以下の節では、Propagation Utility を使用する準備を行うときに念頭に置くべき一般的な考慮事項を説明します。
クラスタ化された環境で、ソース サーバから、送り先の特定の管理対象サーバに伝播します。
Propagation Utility は、インポートまたはエクスポートするサーバ上で稼働する Web ベースのアプリケーションです。ソース システムと送り先システムの間に、クライアント ブラウザからのアクセスをブロックするファイアウォールがある場合は、クライアント マシンにアクセス権を付与するか、送り先マシンからインポート プロセスを実行します。
以下の節では、Propagation Utility を使用する前に実行する伝播タスクについて説明します。伝播計画プロセスの詳細については、「伝播方針の開発」を参照してください。
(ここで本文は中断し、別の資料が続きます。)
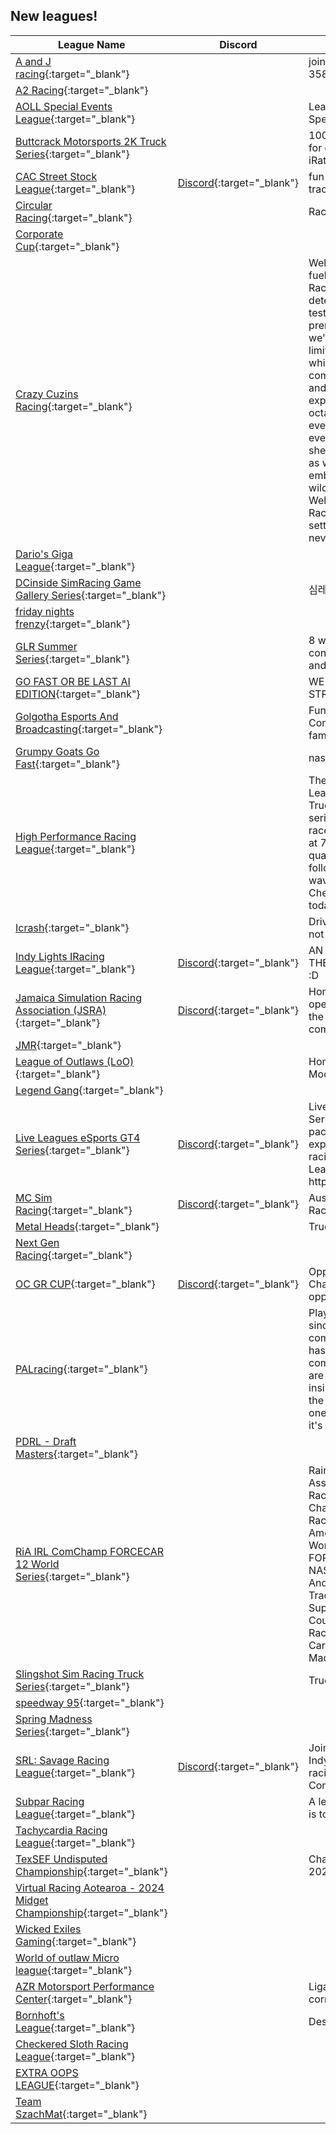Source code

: ## New leagues!

| League Name | Discord | About |
|-------------------------------------------------------------------------------------------------------------------------------------------------|----------------------------------------------------------|-----------------------------------------------------------------------------------------------------------------------------------------------------------------------------------------------------------------------------------------------------------------------------------------------------------------------------------------------------------------------------------------------------------------------------------------------------------------------------------------------------------------------------------------------------------------------------------------------------------------------------------------------------------------------------|
|[A and J racing](https://members.iracing.com/membersite/member/LeagueView.do?league=11041){:target="_blank"} | |join we love big blocks and 358s |
|[A2 Racing](https://members.iracing.com/membersite/member/LeagueView.do?league=11026){:target="_blank"} | | |
|[AOLL Special Events League](https://members.iracing.com/membersite/member/LeagueView.do?league=11019){:target="_blank"} | |League designated for Aoll's Special Events |
|[Buttcrack Motorsports 2K Truck Series](https://members.iracing.com/membersite/member/LeagueView.do?league=11020){:target="_blank"} | |100% race length Truck Series for drivers with less than a 2k iRating\. |
|[CAC Street Stock League](https://members.iracing.com/membersite/member/LeagueView.do?league=11060){:target="_blank"} |[Discord](https://discord.gg/cJmdE4rM){:target="_blank"} |fun racing league with on fun tracks with fun cars |
|[Circular Racing](https://members.iracing.com/membersite/member/LeagueView.do?league=11029){:target="_blank"} | |Racing Circularly |
|[Corporate Cup](https://members.iracing.com/membersite/member/LeagueView.do?league=11045){:target="_blank"} | | |
|[Crazy Cuzins Racing](https://members.iracing.com/membersite/member/LeagueView.do?league=11028){:target="_blank"} | |Welcome to the adrenaline\-fueled world of Crazy Cuzins Racing, where dirt meets determination in the ultimate test of skill and speed\. As a premier dirt late model league, we're dedicated to pushing the limits of racing excitement while fostering a tight\-knit community of drivers, fans, and enthusiasts\. Get ready to experience the thrill of high\-octane competition, where every turn, every lap, and every victory is earned through sheer grit and passion\. Join us as we rev up the engines and embark on a journey that's as wild as it is exhilarating\. Welcome to Crazy Cuzins Racing—where the dirt never settles and the competition never sleeps\. |
|[Dario's Giga League](https://members.iracing.com/membersite/member/LeagueView.do?league=11039){:target="_blank"} | | |
|[DCinside SimRacing Game Gallery Series](https://members.iracing.com/membersite/member/LeagueView.do?league=11052){:target="_blank"} | |심레이싱 게임 갤러리의 갤멀 리그 |
|[friday nights frenzy](https://members.iracing.com/membersite/member/LeagueView.do?league=11047){:target="_blank"} | | |
|[GLR Summer Series](https://members.iracing.com/membersite/member/LeagueView.do?league=11059){:target="_blank"} | |8 week summer time series consisting of Indy Car, ARCA and Trucks |
|[GO FAST OR BE LAST AI EDITION](https://members.iracing.com/membersite/member/LeagueView.do?league=11051){:target="_blank"} | |WE ARE RUNNING 125% STRENGTH AI |
|[Golgotha Esports And Broadcasting](https://members.iracing.com/membersite/member/LeagueView.do?league=11058){:target="_blank"} | |Fun, Friendly League with a Competitive Attitude\. We are family here, Chill And have fun\. |
|[Grumpy Goats Go Fast](https://members.iracing.com/membersite/member/LeagueView.do?league=11024){:target="_blank"} | |nascar nex gen |
|[High Performance Racing League](https://members.iracing.com/membersite/member/LeagueView.do?league=11044){:target="_blank"} | |The High Performance Racing League will features a Nascar Truck Series League\. The series will be full length truck races\. Practice room will start at 7:15 PM EST followed by qualifying at 8 PM and race to follow\. We will have Lucky dog, wave by, and stage racing\. Check us out and sign up today\. |
|[Icrash](https://members.iracing.com/membersite/member/LeagueView.do?league=11018){:target="_blank"} | |Drive Fast Eat Yanno and Try not to Crash |
|[Indy Lights IRacing League](https://members.iracing.com/membersite/member/LeagueView.do?league=11048){:target="_blank"} |[Discord](https://discord.gg/KnxdybMh){:target="_blank"} |AN INDYCAR LEAGUE WITH THE IR\-05 AND FULL OVALS :D |
|[Jamaica Simulation Racing Association \(JSRA\)](https://members.iracing.com/membersite/member/LeagueView.do?league=11037){:target="_blank"} |[Discord](https://discord.gg/8JTzZyg7ae){:target="_blank"} |Home of sim racing in Jamaica, open to racers from all across the globe for high, clean and competitive racing\! |
|[JMR](https://members.iracing.com/membersite/member/LeagueView.do?league=11025){:target="_blank"} | | |
|[League of Outlaws \(LoO\)](https://members.iracing.com/membersite/member/LeagueView.do?league=11032){:target="_blank"} | |Home of the LoO IMCA Style Modifieds |
|[Legend Gang](https://members.iracing.com/membersite/member/LeagueView.do?league=11043){:target="_blank"} | | |
|[Live Leagues eSports GT4 Series](https://members.iracing.com/membersite/member/LeagueView.do?league=11022){:target="_blank"} |[Discord](https://discord.gg/VBn3fPuF7S){:target="_blank"} |Live Leagues eSports GT4 Series is a fantastic action packed season for any level of experience bringing good racing to all tracks\.   Live Leagues Discord: https://discord\.gg/VBn3fPuF7S |
|[MC Sim Racing](https://members.iracing.com/membersite/member/LeagueView.do?league=11035){:target="_blank"} |[Discord](https://discord.gg/ScFqpWPdCE){:target="_blank"} |Australian & Beyond \- Sim Racing League |
|[Metal Heads](https://members.iracing.com/membersite/member/LeagueView.do?league=11053){:target="_blank"} | |Truck Series |
|[Next Gen Racing](https://members.iracing.com/membersite/member/LeagueView.do?league=11031){:target="_blank"} | | |
|[OC GR CUP](https://members.iracing.com/membersite/member/LeagueView.do?league=11057){:target="_blank"} |[Discord](https://discord.gg/ShAcCH2cuQ){:target="_blank"} |Opp Central GR86 Championship \(Dont be an opp\) |
|[PALracing](https://members.iracing.com/membersite/member/LeagueView.do?league=11038){:target="_blank"} | |Player Advancement League, since its iteration as a competitive counter strike hub, has always made peer comradery it's center point; we are all here for what is insistently a community hub for the benefit of improving oneself and others, now with it's very own iRacing branch\! |
|[PDRL \- Draft Masters](https://members.iracing.com/membersite/member/LeagueView.do?league=11033){:target="_blank"} | | |
|[RiA IRL ComChamp FORCECAR 12 World Series](https://members.iracing.com/membersite/member/LeagueView.do?league=11036){:target="_blank"} | |Rainbow's iRacing Association's International Racing League Community Championship of Favorite Oval Race Cars Enduro Cup of America by RainbowLion12 World Series \(Short FORCECAR\) Takes Current NASCAR, IndyCar, Late Models And Street Stocks To Short Tracks, Intermediates, Superspeedways And Road Courses In Unique Multi\-Class Racing Events With Up To 60 Cars On Track\. Join The Madness Now\! |
|[Slingshot Sim Racing Truck Series](https://members.iracing.com/membersite/member/LeagueView.do?league=11046){:target="_blank"} | |Truck Series Fix Setup |
|[speedway 95](https://members.iracing.com/membersite/member/LeagueView.do?league=11042){:target="_blank"} | | |
|[Spring Madness Series](https://members.iracing.com/membersite/member/LeagueView.do?league=11021){:target="_blank"} | | |
|[SRL: Savage Racing League](https://members.iracing.com/membersite/member/LeagueView.do?league=11030){:target="_blank"} |[Discord](https://discord.gg/5VBPJxssfM){:target="_blank"} |Join the SRL for ARCA, Gen4, IndyCar, and Super Formula racing\. All skill levels welcome\. Compete, connect, and win\! |
|[Subpar Racing League](https://members.iracing.com/membersite/member/LeagueView.do?league=11049){:target="_blank"} | |A league where being subpar is to be celebrated\. |
|[Tachycardia Racing League](https://members.iracing.com/membersite/member/LeagueView.do?league=11017){:target="_blank"} | | |
|[TexSEF Undisputed Championship](https://members.iracing.com/membersite/member/LeagueView.do?league=11014){:target="_blank"} | |Championship for TexSEF 2024 |
|[Virtual Racing Aotearoa \- 2024 Midget Championship](https://members.iracing.com/membersite/member/LeagueView.do?league=11054){:target="_blank"} | | |
|[Wicked Exiles Gaming](https://members.iracing.com/membersite/member/LeagueView.do?league=11056){:target="_blank"} | | |
|[World of outlaw Micro league](https://members.iracing.com/membersite/member/LeagueView.do?league=11040){:target="_blank"} | | |
|[AZR Motorsport Performance Center](https://members.iracing.com/membersite/member/LeagueView.do?league=11016){:target="_blank"} | |Liga privada para treinos e corridas\. |
|[Bornhoft's League](https://members.iracing.com/membersite/member/LeagueView.do?league=11023){:target="_blank"} | |Description |
|[Checkered Sloth Racing League](https://members.iracing.com/membersite/member/LeagueView.do?league=11050){:target="_blank"} | | |
|[EXTRA OOPS LEAGUE](https://members.iracing.com/membersite/member/LeagueView.do?league=11055){:target="_blank"} | | |
|[Team SzachMat](https://members.iracing.com/membersite/member/LeagueView.do?league=11027){:target="_blank"} | | |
WebLogic Server ドキュメントの「障害が発生したサーバの回復」の節の手順を使用して、WebLogic LDAP リポジトリをバックアップします。
ご使用の環境に対応したベンダ ツールを使用して、データベースをバックアップします。伝播するデプロイ済みアプリケーションのコピーを保存します。既存のアプリケーションに EAR をデプロイして現在のコンフィグレーションを上書きします。
Propagation Utility には、システムを静止する機能 (つまり、Administration Portal でのポータル データの変更を無効にする機能) がありません。WebLogic Administration Portal の URL を保守ページにリダイレクトすることで、伝播中にユーザがポータル データを変更できないようにする必要があります。伝播のインポート部分でインベントリ リストのロードおよび検証を行った後は、プロダクション システムに変更を加えないことが非常に重要です。詳細については、「静止要件への同意」を参照してください。
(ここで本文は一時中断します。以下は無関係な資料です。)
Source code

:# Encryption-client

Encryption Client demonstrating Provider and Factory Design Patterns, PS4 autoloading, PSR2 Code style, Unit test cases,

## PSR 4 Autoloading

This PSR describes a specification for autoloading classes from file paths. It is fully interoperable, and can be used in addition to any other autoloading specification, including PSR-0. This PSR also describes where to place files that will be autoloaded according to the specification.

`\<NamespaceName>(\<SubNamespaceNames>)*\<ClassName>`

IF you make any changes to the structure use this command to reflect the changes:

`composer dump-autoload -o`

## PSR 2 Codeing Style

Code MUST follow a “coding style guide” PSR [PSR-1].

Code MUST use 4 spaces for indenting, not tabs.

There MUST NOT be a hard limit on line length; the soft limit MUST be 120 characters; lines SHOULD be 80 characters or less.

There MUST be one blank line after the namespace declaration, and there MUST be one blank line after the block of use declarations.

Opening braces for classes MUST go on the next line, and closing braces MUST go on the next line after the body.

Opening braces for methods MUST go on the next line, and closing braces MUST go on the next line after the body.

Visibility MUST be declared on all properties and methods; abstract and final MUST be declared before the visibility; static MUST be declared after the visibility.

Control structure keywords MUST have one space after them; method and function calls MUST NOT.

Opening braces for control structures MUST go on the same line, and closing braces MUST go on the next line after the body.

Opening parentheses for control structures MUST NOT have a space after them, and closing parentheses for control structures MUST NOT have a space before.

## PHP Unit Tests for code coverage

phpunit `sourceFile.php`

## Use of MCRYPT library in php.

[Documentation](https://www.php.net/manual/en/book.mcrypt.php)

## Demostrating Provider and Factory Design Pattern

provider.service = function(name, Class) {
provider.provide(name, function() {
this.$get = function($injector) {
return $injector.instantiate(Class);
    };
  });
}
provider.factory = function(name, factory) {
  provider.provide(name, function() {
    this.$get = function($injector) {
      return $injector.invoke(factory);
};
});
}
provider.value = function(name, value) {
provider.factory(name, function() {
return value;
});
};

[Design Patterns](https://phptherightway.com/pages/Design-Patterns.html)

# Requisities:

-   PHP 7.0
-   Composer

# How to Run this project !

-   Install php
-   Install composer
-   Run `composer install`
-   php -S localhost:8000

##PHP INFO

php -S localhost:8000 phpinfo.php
Propagation Utility を実行するには、適切なソフトウェアがインストールされている必要があります。手順については、「Propagation ソフトウェアのインストール」を参照してください。
冗長ログ ファイルおよびインベントリ ファイルのデフォルトの場所の変更、およびセッション タイムアウト期間の変更を行うことができます。
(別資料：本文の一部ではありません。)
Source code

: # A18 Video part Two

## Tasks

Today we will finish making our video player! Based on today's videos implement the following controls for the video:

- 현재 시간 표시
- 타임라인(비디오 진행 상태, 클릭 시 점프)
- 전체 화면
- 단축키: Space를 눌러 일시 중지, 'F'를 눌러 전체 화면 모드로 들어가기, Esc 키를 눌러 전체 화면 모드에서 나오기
これらの値を編集するには、次のディレクトリにある propagation.war
ファイルの圧縮を復元します。
patchpath
\8.1 SP4 Patch\Propagation Tool
patchpath
は、パッチの解凍先のルート ディレクトリです。
web.xml
ファイルを編集して、目的の変更を加えます。このファイルは次の場所にあります。
patchpath
\8.1 SP4 Patch\Propagation Tool\WEB-INF
ファイルの編集が終了したら、ファイルを圧縮して propagation.war
ファイルを再作成します。
分単位のタイムアウト期間を変更するには、web.xml
ファイルを編集して、session-timeout
値を変更します。
Propagation Utility で生成されるインベントリのデフォルトの場所、および Propagation Utility の冗長ログ ファイルのデフォルトの場所を変更するには、web.xml
ファイルを編集して param-value
を変更します。
Propagation Utility で生成されるログ ファイルの詳細については、「Propagation Utility のエクスポート ログ ファイルの確認」および「インポート ログ ファイルの確認」を参照してください。
WebLogic Workshop を使用して、Web アプリケーションに対してポートレット、ポータル、ブック、ページ、カスタム レイアウト、ルック アンド フィール、メニュー、シェル、テーマ、JSP、Java クラスなどの新規リソースを作成した場合は、Propagation Utility で変更をコミットする前に、ソース システムから送り先システムに J2EE アプリケーションをデプロイする必要があります。J2EE アプリケーションをデプロイするときに、サーバがプロダクション モードと開発モードのどちらであるかに応じて、EAR ファイルに反映された変更が自動的に伝播されるかどうかが決まります。詳細については、「一般的な伝播のシナリオ」および「シナリオ 2 : EAR ファイルの再デプロイ」を参照してください。EAR ファイルのデプロイの詳細については、「EAR ファイルの準備とデプロイ」を参照してください。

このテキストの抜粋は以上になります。